Küresel kriz sürecinde piyasalara ilişkin son yazımı 23 Şubat günü yazmışım. Krizi finansal gösterge olarak ABD Borsasından DOW endeksinden izliyorum. 23 Şubat günkü yazımda da belirttiğim ara trent yanılgılarıma rağmen ana trentteki olumsuz beklentimde henüz bir sapma oluşmadı.

23 Şubat yazımda "Krizin dibi nerede görülecek?" soruma eski görüşlerimle şu şekilde cevap aramıştım: DOW endeksi 14 binlerden başlayan sert düşüşünde 8 bin ila 9 bin aralığında bir yatay sıkışıklık yaşadı. Bu sıkışıklık yukarı aşılırsa ara bir mola yaşanabilirdi.
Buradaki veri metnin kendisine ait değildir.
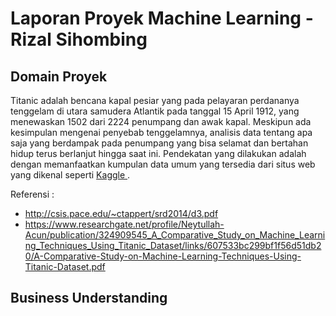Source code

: # Laporan Proyek Machine Learning - Rizal Sihombing

## Domain Proyek
Titanic adalah bencana kapal pesiar yang pada pelayaran perdananya tenggelam di utara samudera Atlantik pada tanggal 15 April 1912, yang menewaskan 1502 dari 2224 penumpang dan awak kapal. Meskipun ada kesimpulan mengenai penyebab tenggelamnya, analisis data tentang apa saja yang berdampak pada penumpang yang bisa selamat dan bertahan hidup terus berlanjut hingga saat ini. Pendekatan yang dilakukan adalah dengan memanfaatkan kumpulan data umum yang tersedia dari situs web yang dikenal seperti [Kaggle ](https://www.kaggle.com/c/titanic/data).

Referensi :
* http://csis.pace.edu/~ctappert/srd2014/d3.pdf
* https://www.researchgate.net/profile/Neytullah-Acun/publication/324909545_A_Comparative_Study_on_Machine_Learning_Techniques_Using_Titanic_Dataset/links/607533bc299bf1f56d51db20/A-Comparative-Study-on-Machine-Learning-Techniques-Using-Titanic-Dataset.pdf

## Business Understanding
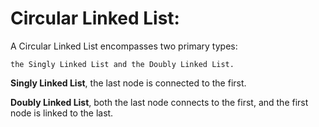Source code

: # Circular Linked List:

A Circular Linked List encompasses two primary types: 

    the Singly Linked List and the Doubly Linked List.

**Singly Linked List**, the last node is connected to the first.

**Doubly Linked List**, both the last node connects to the first, and the first node is linked to the last.
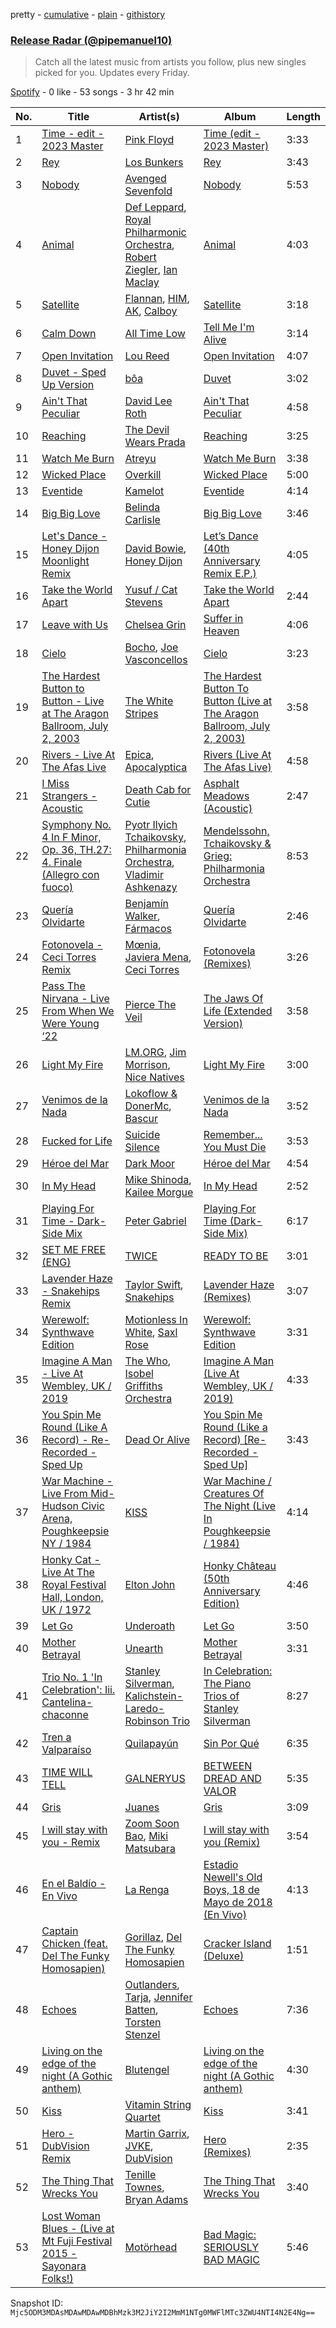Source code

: pretty - [cumulative](/playlists/cumulative/37i9dQZEVXbsnqEAM3EBaJ.md) - [plain](/playlists/plain/37i9dQZEVXbsnqEAM3EBaJ) - [githistory](https://github.githistory.xyz/mackorone/spotify-playlist-archive/blob/main/playlists/plain/37i9dQZEVXbsnqEAM3EBaJ)

### [Release Radar \(@pipemanuel10\)](https://open.spotify.com/playlist/37i9dQZEVXbsnqEAM3EBaJ)

> Catch all the latest music from artists you follow, plus new singles picked for you\. Updates every Friday.

[Spotify](https://open.spotify.com/user/spotify) - 0 like - 53 songs - 3 hr 42 min

| No. | Title | Artist(s) | Album | Length |
|---|---|---|---|---|
| 1 | [Time \- edit \- 2023 Master](https://open.spotify.com/track/4PP3qyBdHkEDfrP1ucHabB) | [Pink Floyd](https://open.spotify.com/artist/0k17h0D3J5VfsdmQ1iZtE9) | [Time \(edit \- 2023 Master\)](https://open.spotify.com/album/0p4pqqmiJEc9hXTIjfJtKa) | 3:33 |
| 2 | [Rey](https://open.spotify.com/track/3rS6pLKhoZ8m0Z5vqgoCfc) | [Los Bunkers](https://open.spotify.com/artist/3RTAXX6KGdljBsOIupyZgT) | [Rey](https://open.spotify.com/album/5IMv5sPdSP7leaSaehgacp) | 3:43 |
| 3 | [Nobody](https://open.spotify.com/track/4tjTsxTBcacHcx0AvWERLE) | [Avenged Sevenfold](https://open.spotify.com/artist/0nmQIMXWTXfhgOBdNzhGOs) | [Nobody](https://open.spotify.com/album/4SeaFQDKygggRW9lrmwAhy) | 5:53 |
| 4 | [Animal](https://open.spotify.com/track/7G1Y5i1Hc4uUm57dqz7pAd) | [Def Leppard](https://open.spotify.com/artist/6H1RjVyNruCmrBEWRbD0VZ), [Royal Philharmonic Orchestra](https://open.spotify.com/artist/0MvSBMGRQJY3mRwIbJsqF1), [Robert Ziegler](https://open.spotify.com/artist/6c3mMiMnHQtu4mGWN87CFx), [Ian Maclay](https://open.spotify.com/artist/345GATJZugQUwdn8rbsKCS) | [Animal](https://open.spotify.com/album/1CNvsKCyvEW8X3rlLyx31L) | 4:03 |
| 5 | [Satellite](https://open.spotify.com/track/23dzByFE2OPjihb9FSy8L4) | [Flannan](https://open.spotify.com/artist/506KEPl3u4syY6p2e3MyEJ), [HIM](https://open.spotify.com/artist/74aLweE8FHHf4yN5TWv1GM), [AK](https://open.spotify.com/artist/7DICBAYiaIMh5MulqwCtET), [Calboy](https://open.spotify.com/artist/0HkcYmcjrBR3SCw9Ld5VZk) | [Satellite](https://open.spotify.com/album/0t77IVjZUoXXovz94eHi8i) | 3:18 |
| 6 | [Calm Down](https://open.spotify.com/track/72zjYe2aysOkIR7l6KQIhR) | [All Time Low](https://open.spotify.com/artist/46gyXjRIvN1NL1eCB8GBxo) | [Tell Me I'm Alive](https://open.spotify.com/album/0gPGmJSxuqrpvXiWdOLcRh) | 3:14 |
| 7 | [Open Invitation](https://open.spotify.com/track/0qVl3SrtFfv2rPzgk2FYN3) | [Lou Reed](https://open.spotify.com/artist/42TFhl7WlMRXiNqzSrnzPL) | [Open Invitation](https://open.spotify.com/album/052eFU5kSqIG2JXAXXCu9V) | 4:07 |
| 8 | [Duvet \- Sped Up Version](https://open.spotify.com/track/0wEeW8Bwr0fHXuS2zLiDXk) | [bôa](https://open.spotify.com/artist/5jTtGLk1mGFMY5lQOvJYUj) | [Duvet](https://open.spotify.com/album/1Pui3ok2FUI74QId9sdmNY) | 3:02 |
| 9 | [Ain't That Peculiar](https://open.spotify.com/track/2FGtOvZjoEtYGdHU3EB9Yy) | [David Lee Roth](https://open.spotify.com/artist/0KyCXNSa7ZMb5LydfKbLG3) | [Ain't That Peculiar](https://open.spotify.com/album/6U738c9gfAe86tm5ALKMKw) | 4:58 |
| 10 | [Reaching](https://open.spotify.com/track/4T7Vu4pG8Iz4CRTyLRZMk6) | [The Devil Wears Prada](https://open.spotify.com/artist/0NbQe5CNgh4YApOCDuHSjb) | [Reaching](https://open.spotify.com/album/2fYE7q0uF7oiJHTspqThqR) | 3:25 |
| 11 | [Watch Me Burn](https://open.spotify.com/track/52HjwNVAoDmpawoYGYfG3p) | [Atreyu](https://open.spotify.com/artist/3LkSiHbjqOHCKCqBfEZOTv) | [Watch Me Burn](https://open.spotify.com/album/7M6CVCNoLE0MU5gsmiVt3A) | 3:38 |
| 12 | [Wicked Place](https://open.spotify.com/track/6hwEpA4b1XmlLv4x7TksbV) | [Overkill](https://open.spotify.com/artist/0NmYchKQ8JIR9QHYJA0FRe) | [Wicked Place](https://open.spotify.com/album/4ZVuN0AfvqrZCUWv5tyScu) | 5:00 |
| 13 | [Eventide](https://open.spotify.com/track/58BQfYtMoTPUK8uZzobH40) | [Kamelot](https://open.spotify.com/artist/7gTbq5nTZGQIUgjEGXQpOS) | [Eventide](https://open.spotify.com/album/2ib7EVPNqDdFJ4eTSnixWT) | 4:14 |
| 14 | [Big Big Love](https://open.spotify.com/track/1bKccVkVv8Fww7g47ecGKA) | [Belinda Carlisle](https://open.spotify.com/artist/7xkAwz0bQTGDSbkofyQt3U) | [Big Big Love](https://open.spotify.com/album/7wtRSJjjEdOxlZ0gn7MK7y) | 3:46 |
| 15 | [Let's Dance \- Honey Dijon Moonlight Remix](https://open.spotify.com/track/34Jr2hq5GW13cw8KbUUMy9) | [David Bowie](https://open.spotify.com/artist/0oSGxfWSnnOXhD2fKuz2Gy), [Honey Dijon](https://open.spotify.com/artist/0XfQBWgzisaS9ltDV9bXAS) | [Let’s Dance \(40th Anniversary Remix E.P.\)](https://open.spotify.com/album/1rh2gXfmFr7pNrOW0s6rIB) | 4:05 |
| 16 | [Take the World Apart](https://open.spotify.com/track/4qqUsutDnU3ZSZbZiLrzNB) | [Yusuf / Cat Stevens](https://open.spotify.com/artist/08F3Y3SctIlsOEmKd6dnH8) | [Take the World Apart](https://open.spotify.com/album/3rXiySdCNMOD2mB55SpNUd) | 2:44 |
| 17 | [Leave with Us](https://open.spotify.com/track/6vISeiy314wRogXfO6dFiu) | [Chelsea Grin](https://open.spotify.com/artist/4UgQ3EFa8fEeaIEg54uV5b) | [Suffer in Heaven](https://open.spotify.com/album/1PAwmSRkAc4nvRmDmFCe0x) | 4:06 |
| 18 | [Cielo](https://open.spotify.com/track/1mXLf0jnxS9Uevkds7rEvy) | [Bocho](https://open.spotify.com/artist/345MIEXxffgO93aCGlO8el), [Joe Vasconcellos](https://open.spotify.com/artist/4sGC7K2rSpWrWudBgYPMce) | [Cielo](https://open.spotify.com/album/0KyvNuaS3Sy2N5dLXAgVlM) | 3:23 |
| 19 | [The Hardest Button to Button \- Live at The Aragon Ballroom, July 2, 2003](https://open.spotify.com/track/0Ka1YN2wbCvHCBae0111us) | [The White Stripes](https://open.spotify.com/artist/4F84IBURUo98rz4r61KF70) | [The Hardest Button To Button \(Live at The Aragon Ballroom, July 2, 2003\)](https://open.spotify.com/album/2VjYldO7jxuagjVaiMxNPZ) | 3:58 |
| 20 | [Rivers \- Live At The Afas Live](https://open.spotify.com/track/6PRQE3khfCrdun9EmO1Fqx) | [Epica](https://open.spotify.com/artist/5HA5aLY3jJV7eimXWkRBBp), [Apocalyptica](https://open.spotify.com/artist/4Lm0pUvmisUHMdoky5ch2I) | [Rivers \(Live At The Afas Live\)](https://open.spotify.com/album/6aU1IBgcfYGEdJT37piNLN) | 4:58 |
| 21 | [I Miss Strangers \- Acoustic](https://open.spotify.com/track/53LueuvPEMgEZLzVfssBwJ) | [Death Cab for Cutie](https://open.spotify.com/artist/0YrtvWJMgSdVrk3SfNjTbx) | [Asphalt Meadows \(Acoustic\)](https://open.spotify.com/album/6hRYTGSMlOgLU4KxcHFMJK) | 2:47 |
| 22 | [Symphony No\. 4 In F Minor, Op\. 36, TH.27: 4\. Finale \(Allegro con fuoco\)](https://open.spotify.com/track/6ubHw8dLBSY9znTNuUu9Pk) | [Pyotr Ilyich Tchaikovsky](https://open.spotify.com/artist/3MKCzCnpzw3TjUYs2v7vDA), [Philharmonia Orchestra](https://open.spotify.com/artist/09KZU0NsS7jRa5p0SflmGY), [Vladimir Ashkenazy](https://open.spotify.com/artist/20iZXzMb8LoWXOeca32i82) | [Mendelssohn, Tchaikovsky & Grieg: Philharmonia Orchestra](https://open.spotify.com/album/1WciFFl7pWpeX4dG2OihtF) | 8:53 |
| 23 | [Quería Olvidarte](https://open.spotify.com/track/41nuVhzxlAevKkhjthnpU5) | [Benjamín Walker](https://open.spotify.com/artist/4uqz8sHfvYPHlpHZYyanEK), [Fármacos](https://open.spotify.com/artist/1FJENlxciHSXzfHlYMgB2M) | [Quería Olvidarte](https://open.spotify.com/album/1epND6FkZBn8fueQXMX32w) | 2:46 |
| 24 | [Fotonovela \- Ceci Torres Remix](https://open.spotify.com/track/3sOLyFy5qrTcUiUo2lrkcJ) | [Mœnia](https://open.spotify.com/artist/3QmmtMrEf7aQrsd1VtejAV), [Javiera Mena](https://open.spotify.com/artist/6c0qylj1D1gqcUUN2P8Ofp), [Ceci Torres](https://open.spotify.com/artist/2W4u0F76hRH9CTxWih4eNG) | [Fotonovela \(Remixes\)](https://open.spotify.com/album/43US9UFDiqd79U2tNFmtgD) | 3:26 |
| 25 | [Pass The Nirvana \- Live From When We Were Young ‘22](https://open.spotify.com/track/0hsXl7bFWwjVGIrWNt3fNm) | [Pierce The Veil](https://open.spotify.com/artist/4iJLPqClelZOBCBifm8Fzv) | [The Jaws Of Life \(Extended Version\)](https://open.spotify.com/album/6sABJf0k73vYJrtILegktG) | 3:58 |
| 26 | [Light My Fire](https://open.spotify.com/track/0uXglUjIGtNwfiZH9VAuvX) | [LM.ORG](https://open.spotify.com/artist/3mbulgTpuUoEKMM6qj7rpW), [Jim Morrison](https://open.spotify.com/artist/1QB4oo4JbSRdxNyidIuD0W), [Nice Natives](https://open.spotify.com/artist/6f5R3djkODYQdTmYoRRZsP) | [Light My Fire](https://open.spotify.com/album/0SK7foo6OK5lDccWipergM) | 3:00 |
| 27 | [Venimos de la Nada](https://open.spotify.com/track/1jIdEszP5RMJZrDBIg1V7F) | [Lokoflow & DonerMc](https://open.spotify.com/artist/4dkaCDvamOXvhkkykoK6zL), [Bascur](https://open.spotify.com/artist/1gr15bpTzqHwHxj9PVZf4N) | [Venimos de la Nada](https://open.spotify.com/album/0Z5hQULs2xbA7O7SowprqX) | 3:52 |
| 28 | [Fucked for Life](https://open.spotify.com/track/2Ly86wAzT0zDAF7GvDj9Op) | [Suicide Silence](https://open.spotify.com/artist/6HZr7Fs2VfV1PYHIwo8Ylc) | [Remember..\. You Must Die](https://open.spotify.com/album/3mwVBK8eS1JkOoCs2fYiAr) | 3:53 |
| 29 | [Héroe del Mar](https://open.spotify.com/track/2NYAoTZ51OPmE6bHjv4ZJN) | [Dark Moor](https://open.spotify.com/artist/0YWKRTzA4kBceGwjywtMkh) | [Héroe del Mar](https://open.spotify.com/album/3zRYMLJNO30cKNKLNmFFE2) | 4:54 |
| 30 | [In My Head](https://open.spotify.com/track/3ryXl6OFAr9fzUpIjAnHIY) | [Mike Shinoda](https://open.spotify.com/artist/6xBZgSMsnKVmaAxzWEwMSD), [Kailee Morgue](https://open.spotify.com/artist/245PKF3hKjtxJKIG153kF0) | [In My Head](https://open.spotify.com/album/0fAeiVQKeMPvewBk7UXsSm) | 2:52 |
| 31 | [Playing For Time \- Dark\-Side Mix](https://open.spotify.com/track/4EzzZaunP8AFmQi90mrYZD) | [Peter Gabriel](https://open.spotify.com/artist/7C4sUpWGlTy7IANjruj02I) | [Playing For Time \(Dark\-Side Mix\)](https://open.spotify.com/album/6ivAharmVJNYBaffaLZXMi) | 6:17 |
| 32 | [SET ME FREE \(ENG\)](https://open.spotify.com/track/6bkTxw6m6vl8Oc3xtKBXN0) | [TWICE](https://open.spotify.com/artist/7n2Ycct7Beij7Dj7meI4X0) | [READY TO BE](https://open.spotify.com/album/7hzP5i7StxYG4StECA0rrJ) | 3:01 |
| 33 | [Lavender Haze \- Snakehips Remix](https://open.spotify.com/track/6F67FNdOBNMFzxdj1CQ5pL) | [Taylor Swift](https://open.spotify.com/artist/06HL4z0CvFAxyc27GXpf02), [Snakehips](https://open.spotify.com/artist/2FwJwEswyIUAljqgjNSHgP) | [Lavender Haze \(Remixes\)](https://open.spotify.com/album/5LyzI39gkePgpHz38bEQIr) | 3:07 |
| 34 | [Werewolf: Synthwave Edition](https://open.spotify.com/track/0D4v7cIYb2bIYKNG7BQtbW) | [Motionless In White](https://open.spotify.com/artist/6MwPCCR936cYfM1dLsGVnl), [Saxl Rose](https://open.spotify.com/artist/28VuUrhLvudCiA9zYn0FMq) | [Werewolf: Synthwave Edition](https://open.spotify.com/album/36KmpPLQT5kQ1BAOTtN6bF) | 3:31 |
| 35 | [Imagine A Man \- Live At Wembley, UK / 2019](https://open.spotify.com/track/34xjOrYGkcam4gzD3digQq) | [The Who](https://open.spotify.com/artist/67ea9eGLXYMsO2eYQRui3w), [Isobel Griffiths Orchestra](https://open.spotify.com/artist/0LI0zBCk7MqZmKDAsD2aDz) | [Imagine A Man \(Live At Wembley, UK / 2019\)](https://open.spotify.com/album/4czqeo8Tx9OGcVmfkbItyq) | 4:33 |
| 36 | [You Spin Me Round \(Like A Record\) \- Re\-Recorded \- Sped Up](https://open.spotify.com/track/4uCGkxZ4F2BOMEJ4w4K9OW) | [Dead Or Alive](https://open.spotify.com/artist/5WWSL6rElJeUk3Uc1S2RyD) | [You Spin Me Round \(Like a Record\) \[Re\-Recorded \- Sped Up\]](https://open.spotify.com/album/6hogAEZn8zDiDb7mPVuTIf) | 3:43 |
| 37 | [War Machine \- Live From Mid\-Hudson Civic Arena, Poughkeepsie NY / 1984](https://open.spotify.com/track/4TGGes67WpoOdBmVTPJG7Z) | [KISS](https://open.spotify.com/artist/07XSN3sPlIlB2L2XNcTwJw) | [War Machine / Creatures Of The Night \(Live In Poughkeepsie / 1984\)](https://open.spotify.com/album/1U3yjfYHOCQYwixpj1LaQi) | 4:14 |
| 38 | [Honky Cat \- Live At The Royal Festival Hall, London, UK / 1972](https://open.spotify.com/track/5jJtVlOX4BHynkBDCZQtmT) | [Elton John](https://open.spotify.com/artist/3PhoLpVuITZKcymswpck5b) | [Honky Château \(50th Anniversary Edition\)](https://open.spotify.com/album/4jj4rsbpDz1AIiMRL6gkF8) | 4:46 |
| 39 | [Let Go](https://open.spotify.com/track/2iHdiDAIYBPOqnNxVrNBYO) | [Underoath](https://open.spotify.com/artist/3GzWhE2xadJiW8MqRKIVSK) | [Let Go](https://open.spotify.com/album/0rEiAGXHPJUbsNsKP9TfkH) | 3:50 |
| 40 | [Mother Betrayal](https://open.spotify.com/track/7kwL7xDax2vDYpe8NRNOZ5) | [Unearth](https://open.spotify.com/artist/44wJRGNtWywCUJZug8FJg3) | [Mother Betrayal](https://open.spotify.com/album/2sQrmm5jNeVjLyVJ1F62R4) | 3:31 |
| 41 | [Trio No\. 1 'In Celebration': Iii\. Cantelina\-chaconne](https://open.spotify.com/track/0gVQ9phHoKzxHUgO6BOFTG) | [Stanley Silverman](https://open.spotify.com/artist/2TvPBulHtfwAkQUDyc7JQW), [Kalichstein\-Laredo\-Robinson Trio](https://open.spotify.com/artist/4aEnJ2zxUNxF08rZ1cvihy) | [In Celebration: The Piano Trios of Stanley Silverman](https://open.spotify.com/album/5EG7zLDM8bFjyvddqYMrqJ) | 8:27 |
| 42 | [Tren a Valparaíso](https://open.spotify.com/track/509s2fi8JLsrUuhJvvTKtP) | [Quilapayún](https://open.spotify.com/artist/76sZcEL2ZXBTqNeFJAhlup) | [Sin Por Qué](https://open.spotify.com/album/58ifITpwXtUlM7oAuO1UEv) | 6:35 |
| 43 | [TIME WILL TELL](https://open.spotify.com/track/0xAhhpHyHUs5FVP7Nd2P5k) | [GALNERYUS](https://open.spotify.com/artist/3BNDjSD67jJE4fhxX1b2OV) | [BETWEEN DREAD AND VALOR](https://open.spotify.com/album/3SmknD92qODVEs7owlhTgI) | 5:35 |
| 44 | [Gris](https://open.spotify.com/track/5mhBRIDs3aNvg4WZnhRMYy) | [Juanes](https://open.spotify.com/artist/0UWZUmn7sybxMCqrw9tGa7) | [Gris](https://open.spotify.com/album/4DNxSEEFQ0MdDb1vFZsdpG) | 3:09 |
| 45 | [I will stay with you \- Remix](https://open.spotify.com/track/7tF1I4b85BUJw95HXuaoeY) | [Zoom Soon Bao](https://open.spotify.com/artist/0g498NHEmHYxVNgp1Qn7Ct), [Miki Matsubara](https://open.spotify.com/artist/4hUmsYcvD8C5zuVSP93jb1) | [I will stay with you \(Remix\)](https://open.spotify.com/album/4x6aCPamudQqKH31pwfFh2) | 3:54 |
| 46 | [En el Baldío \- En Vivo](https://open.spotify.com/track/1hNT1e0igCiprBrETIhd55) | [La Renga](https://open.spotify.com/artist/30fEdZPXgWfC4sNttcyB3C) | [Estadio Newell's Old Boys, 18 de Mayo de 2018 \(En Vivo\)](https://open.spotify.com/album/419PfoPpVGyQAKvsxBsqxb) | 4:13 |
| 47 | [Captain Chicken \(feat\. Del The Funky Homosapien\)](https://open.spotify.com/track/24LSAGp2LmT1Kd6y8PPFr2) | [Gorillaz](https://open.spotify.com/artist/3AA28KZvwAUcZuOKwyblJQ), [Del The Funky Homosapien](https://open.spotify.com/artist/0YsLR3SQd5QTXAhGIGX7cl) | [Cracker Island \(Deluxe\)](https://open.spotify.com/album/1aoWxOWHJNG1VPpJZwpYl2) | 1:51 |
| 48 | [Echoes](https://open.spotify.com/track/3Q4KhhkIjgRL3Jmh1uGx8B) | [Outlanders](https://open.spotify.com/artist/07BLxS6oBpkKubipZvuDTP), [Tarja](https://open.spotify.com/artist/5IRFMGI8aEtZdN07OYrBZc), [Jennifer Batten](https://open.spotify.com/artist/2do23WC80xqJDtFR2aZj0k), [Torsten Stenzel](https://open.spotify.com/artist/0wxa02PwiKJW3ZpzYHlCN2) | [Echoes](https://open.spotify.com/album/2WgxP9eeZLCyd4SPIntmOH) | 7:36 |
| 49 | [Living on the edge of the night \(A Gothic anthem\)](https://open.spotify.com/track/4GIXwwzePSz4qxaNQLCnu7) | [Blutengel](https://open.spotify.com/artist/2SRu9oxCg91Omb2yMFzttR) | [Living on the edge of the night \(A Gothic anthem\)](https://open.spotify.com/album/1gLDPYPJN6vlhjeTMPg1ZH) | 4:30 |
| 50 | [Kiss](https://open.spotify.com/track/0aC3m5Y6lIfG1MqVzrQyme) | [Vitamin String Quartet](https://open.spotify.com/artist/6MERXsiRbur2oJZFgYRDKz) | [Kiss](https://open.spotify.com/album/1yVHHlAsAmcUmbf7MQAGQU) | 3:41 |
| 51 | [Hero \- DubVision Remix](https://open.spotify.com/track/5m2o06OAVtZ7cvjjrbK7nc) | [Martin Garrix](https://open.spotify.com/artist/60d24wfXkVzDSfLS6hyCjZ), [JVKE](https://open.spotify.com/artist/164Uj4eKjl6zTBKfJLFKKK), [DubVision](https://open.spotify.com/artist/3XINWZaloea97SIRiyTJxX) | [Hero \(Remixes\)](https://open.spotify.com/album/1fhOm2OomzqDn5iV4BgmWr) | 2:35 |
| 52 | [The Thing That Wrecks You](https://open.spotify.com/track/4ZT5geWeKg8Ar3IR2Gj22I) | [Tenille Townes](https://open.spotify.com/artist/3TyeX0lk4B7k56ukfzEE0z), [Bryan Adams](https://open.spotify.com/artist/3Z02hBLubJxuFJfhacLSDc) | [The Thing That Wrecks You](https://open.spotify.com/album/0WV6Fl639FaUQIJHTTjuOp) | 3:40 |
| 53 | [Lost Woman Blues \- \(Live at Mt Fuji Festival 2015 \- Sayonara Folks!\)](https://open.spotify.com/track/0cbjXXLwUlXGlXHU2rfaMh) | [Motörhead](https://open.spotify.com/artist/1DFr97A9HnbV3SKTJFu62M) | [Bad Magic: SERIOUSLY BAD MAGIC](https://open.spotify.com/album/51G3HGyXVig4jdC58PU8Ay) | 5:46 |

Snapshot ID: `Mjc5ODM3MDAsMDAwMDAwMDBhMzk3M2JiY2I2MmM1NTg0MWFlMTc3ZWU4NTI4N2E4Ng==`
Ola ki DOW 8 bin desteğini (ince nokta 7.800) kırar ise en az 6 bin 500 veya 6 bin seviyelerine geliriz.

Sadece iki haftada DOW 7.800'ü aşağı kırınca 6.500'e geldi.

Ana trent hakkında karamsarlığım 2007 yılının son çeyreğinden beri sürmektedir. Ve net olarak belirteyim ki karamsarlığım ne bitmiştir ne de azalmıştır. Ama şimdiden belirteyim ki birkaç aylık ara tepkisel hareketlerde yanılma payım eskisi gibi yine oluşabilir.

Küresel krizi neden ABD Borsası üzerinden inlediğimi tekrar edeyim: Küresel düzeyde hâla yönlendirici aktör ABD ekonomisidir. Ve ekonomik görünümü en önce yansıtan piyasalar da borsalardır. Bu nedenle ABD ve ABD borsasını krizde özel gösterge olarak izlemeye devam ediyorum.

KÜRESEL ÇÖKÜŞ SÜRÜYOR

ABD Borsasında DOW endeksi 14 bin 200 seviyelerinden başlayan düşüşünde, ilk aşamaları dalgalı oluşsa da 12 bin seviyesinden sonra sert bir şelale düşüşü yaşadı. Bu düşüşte mola diyebileceğimiz her yatay hareketten sonra yine sert satışlar geldi. İlk yatay hareket Ocak-Mayıs 2008 döneminde gerçekleşmişti. Son yatay hareket ise Ekim 08-Ocak 09 arasında yaşanmasının ardından yine oldukça sert satış dalgası yaşandı ve halen devam ediyor.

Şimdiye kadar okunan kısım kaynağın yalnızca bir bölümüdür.